I still felt like shit this morning but the gut explosion I was expecting wasn’t forthcoming. I forced myself to eat a packet of Fridge Raiders but damn it, I didn’t enjoy it. I had absolutely no appetite at all which doesn’t bode well when you’re walking a stupid quantity of miles. It became apparent as we walked the half mile back to the trail that my knee was going to be a bit of a prick today too.
In fairness it had a bit of trauma yesterday, I tripped at Zennor Head and in an effort to not faceplant a gorse bush I twisted my right knee slightly, then proceeded to walk on it for 18 miles whilst ignoring the twinges. I wasn’t having a good time today but I think that’s okay. I think it’s okay to not have a good time every day for five months, even when you’re on the adventure of a lifetime. Tarrant stuck a bunch of Leukotape to me and off we fucked through the last of the dunes.

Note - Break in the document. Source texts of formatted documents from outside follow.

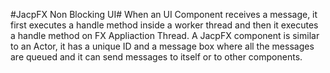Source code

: 
#JacpFX Non Blocking UI#
When an UI Component receives a message, it first executes a handle method inside a worker thread and then it executes a handle method on FX Appliaction Thread. A JacpFX component is similar to an Actor, it has a unique ID and a message box where all the messages are queued and it can send messages to itself or to other components.

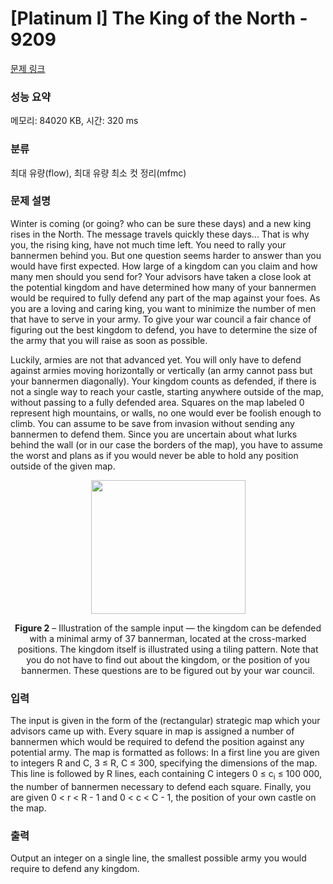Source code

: # [Platinum I] The King of the North - 9209 

[문제 링크](https://www.acmicpc.net/problem/9209) 

### 성능 요약

메모리: 84020 KB, 시간: 320 ms

### 분류

최대 유량(flow), 최대 유량 최소 컷 정리(mfmc)

### 문제 설명

<p>Winter is coming (or going? who can be sure these days) and a new king rises in the North. The message travels quickly these days... That is why you, the rising king, have not much time left. You need to rally your bannermen behind you. But one question seems harder to answer than you would have first expected. How large of a kingdom can you claim and how many men should you send for? Your advisors have taken a close look at the potential kingdom and have determined how many of your bannermen would be required to fully defend any part of the map against your foes. As you are a loving and caring king, you want to minimize the number of men that have to serve in your army. To give your war council a fair chance of figuring out the best kingdom to defend, you have to determine the size of the army that you will raise as soon as possible.</p>

<p>Luckily, armies are not that advanced yet. You will only have to defend against armies moving horizontally or vertically (an army cannot pass but your bannermen diagonally). Your kingdom counts as defended, if there is not a single way to reach your castle, starting anywhere outside of the map, without passing to a fully defended area. Squares on the map labeled 0 represent high mountains, or walls, no one would ever be foolish enough to climb. You can assume to be save from invasion without sending any bannermen to defend them. Since you are uncertain about what lurks behind the wall (or in our case the borders of the map), you have to assume the worst and plans as if you would never be able to hold any position outside of the given map.</p>

<p style="text-align: center;"><img alt="" src="https://www.acmicpc.net/upload/images/kingnorth.png" style="height:214px; width:247px"></p>

<p style="text-align: center;"><strong>Figure 2</strong> – Illustration of the sample input — the kingdom can be defended with a minimal army of 37 bannerman, located at the cross-marked positions. The kingdom itself is illustrated using a tiling pattern. Note that you do not have to find out about the kingdom, or the position of you bannermen. These questions are to be figured out by your war council.</p>

### 입력 

 <p>The input is given in the form of the (rectangular) strategic map which your advisors came up with. Every square in map is assigned a number of bannermen which would be required to defend the position against any potential army. The map is formatted as follows: In a first line you are given to integers R and C, 3 ≤ R, C ≤ 300, specifying the dimensions of the map. This line is followed by R lines, each containing C integers 0 ≤ c<sub>i</sub> ≤ 100 000, the number of bannermen necessary to defend each square. Finally, you are given 0 < r < R - 1 and 0 < c < C - 1, the position of your own castle on the map.</p>

### 출력 

 <p>Output an integer on a single line, the smallest possible army you would require to defend any kingdom.</p>


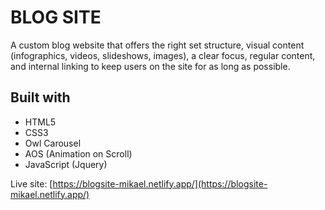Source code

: # BLOG SITE

A custom blog website that offers the right set structure, visual content (infographics, videos, slideshows, images), a clear focus, regular content, and internal linking to keep users on the site for as long as possible.

## Built with

* HTML5
* CSS3
* Owl Carousel
* AOS (Animation on Scroll)
* JavaScript (Jquery)

Live site: [https://blogsite-mikael.netlify.app/](https://blogsite-mikael.netlify.app/)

It was mercifully flat for a lot of this section which meant I had plenty of time to feel very sorry for myself. We weren’t too far up the road when I decided I wanted noodles and a nap, and what princess wants princess gets. Fed and rested, we headed up Godrevy Head. We’d planned to camp up here before my stomach insisted we stay hobbling distance from a proper bog but it’s a very important habitat and a lot of it is fenced off to protect birds, snakes and wildflowers. If there were any campable bits we wouldn’t have felt good damaging the habitats anyway.
We dragged ourselves around the head (well I dragged myself, Tarrant walked like a normal human) past the trigpoint and we found a café that opened in about half an hour. Fuck it, we decided to wait. Tea would make everything okay again apart from maybe my stupid knee. The tea was quite good for the soul but I still couldn’t walk without looking like I’d shat myself. We left the café and managed to get a short distance up the trail before I sat down again and I tried not to cry.
Let me preface this by saying I know that stretching is important. I should do it a lot more than I do and when we first started this walk we were dutifully stopping every two hours to stretch. Yeah so that’s fallen by the wayside because like many things that are good for you it’s really fucking tedious. But Tarrant got me to do a few stretches and I had to grudgingly admit that it felt much better. I still wasn’t sure we’d be able to walk into Newquay tomorrow to make it to our booked accommodation. We had a plan B though which involved catching a bus from St Agnes, resting for a day, then bussing back to St Agnes on Monday to fill in the gap.
It was still slow going and the trail was playing no more Mr Nice Guy, throwing a few steep hills in with those steps obviously built for people 7ft tall and over. We realised though that the bottom of these brutal little valleys was sheltered from the wind so we plonked ourselves down in one of those to force my stomach to accept some lunch and yes, another little nap. Naps were very much working out for me. Pro tip though, maybe don’t nap by a little trickling stream or you’ll wake up dying for a piss.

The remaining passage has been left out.